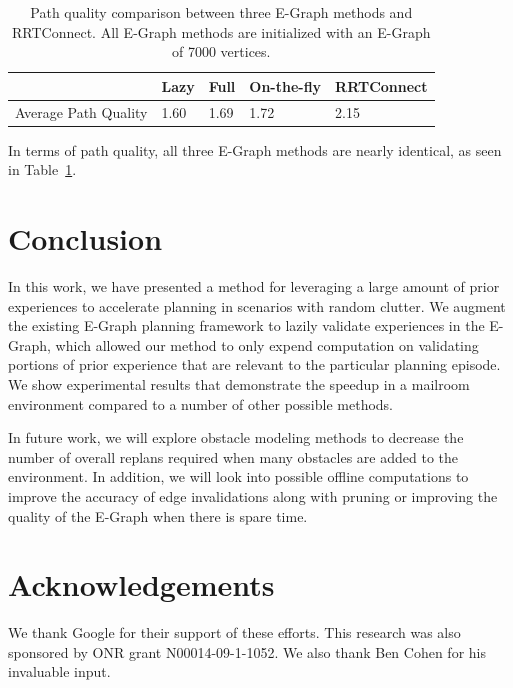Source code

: \documentclass[letterpaper, 10 pt, conference]{ieeeconf}  %
\newcommand{\tabref}[1]{Table~\ref{tab:#1}}
\newcommand{\tablab}[1]{\label{tab:#1}}
\begin{document}
\begin{table}[t]
    \begin{center}
        \begin{tabular}{| l | l | l | l | l | }
            \hline
            & Lazy & Full & On-the-fly & RRTConnect \\ \hline
            Average Path Quality & 1.60 & 1.69 & 1.72 & 2.15 \\ \hline
        \end{tabular}
    \end{center}
    \caption{Path quality comparison between three E-Graph methods and
    RRTConnect. All E-Graph methods are initialized with an E-Graph of 7000
vertices.}
    \tablab{pquality}
\end{table}

In terms of path quality, all three E-Graph methods are nearly identical, as
seen in \tabref{pquality}.

\section{Conclusion}
In this work, we have presented a method for leveraging a large amount of prior
experiences to accelerate planning in scenarios with random clutter. We augment
the existing E-Graph planning framework to lazily validate experiences in the
E-Graph, which allowed our method to only expend computation on validating portions
of prior experience that are relevant to the particular planning episode. We
show experimental results that demonstrate the speedup in a mailroom environment
compared to a number of other possible methods.

In future work, we will explore obstacle modeling methods to decrease the number
of overall replans required when many obstacles are added to the environment. In
addition, we will look into possible offline computations to improve
the accuracy of edge invalidations along with pruning or improving the quality
of the E-Graph when there is spare time.

\section{Acknowledgements}
We thank Google for their support of these efforts. This research was also sponsored by ONR grant N00014-09-1-1052.
We also thank Ben Cohen for his invaluable input.



\end{document}
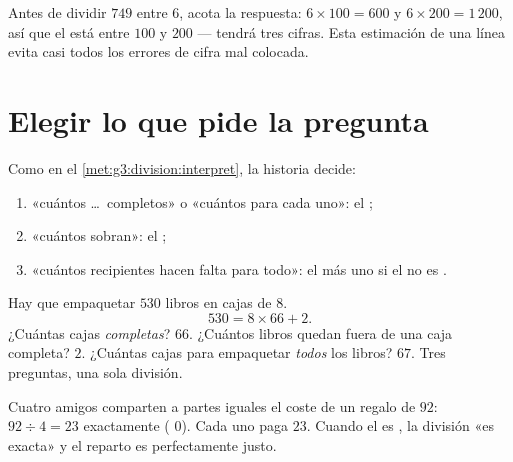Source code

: \begin{example}\label{ex:g4:division:size}
Antes de dividir $749$ entre $6$, acota la respuesta:
$6 \times 100 = 600$ y $6 \times 200 = 1\,200$, así que el  está
entre $100$ y $200$ --- tendrá tres cifras. Esta estimación de una línea
evita casi todos los errores de cifra mal colocada.
\end{example}

\section{Elegir lo que pide la pregunta}

\begin{method}\label{met:g4:division:interpret}
Como en el \cref{met:g3:division:interpret}, la historia decide:
\begin{enumerate}
  \item «cuántos \dots\ completos» o «cuántos para cada uno»: el ;
  \item «cuántos sobran»: el ;
  \item «cuántos recipientes hacen falta para todo»: el  más
        uno si el  no es .
\end{enumerate}
\end{method}

\begin{example}\label{ex:g4:division:problem}
Hay que empaquetar $530$ libros en cajas de $8$.
\[
530 = 8 \times 66 + 2 .
\]
¿Cuántas cajas \emph{completas}? $66$. ¿Cuántos libros quedan fuera de una caja
completa? $2$. ¿Cuántas cajas para empaquetar \emph{todos} los libros? $67$.
Tres preguntas, una sola división.
\end{example}

\begin{example}\label{ex:g4:division:money}
Cuatro amigos comparten a partes iguales el coste de un regalo de $92$:
$92 \div 4 = 23$ exactamente ( $0$). Cada uno paga $23$. Cuando el
 es , la división «es exacta» y el reparto
es perfectamente justo.
\end{example}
□ □ □ □ □
Restate precisely, and with nothing added, the lines from the one with "530 = 8 \times 66 + 2 ." through the final line of the material.

530 = 8 \times 66 + 2 .
\]
¿Cuántas cajas \emph{completas}? $66$. ¿Cuántos libros quedan fuera de una caja
completa? $2$. ¿Cuántas cajas para empaquetar \emph{todos} los libros? $67$.
Tres preguntas, una sola división.
\end{example}

\begin{example}\label{ex:g4:division:money}
Cuatro amigos comparten a partes iguales el coste de un regalo de $92$:
$92 \div 4 = 23$ exactamente ( $0$). Cada uno paga $23$. Cuando el
 es , la división «es exacta» y el reparto
es perfectamente justo.
\end{example}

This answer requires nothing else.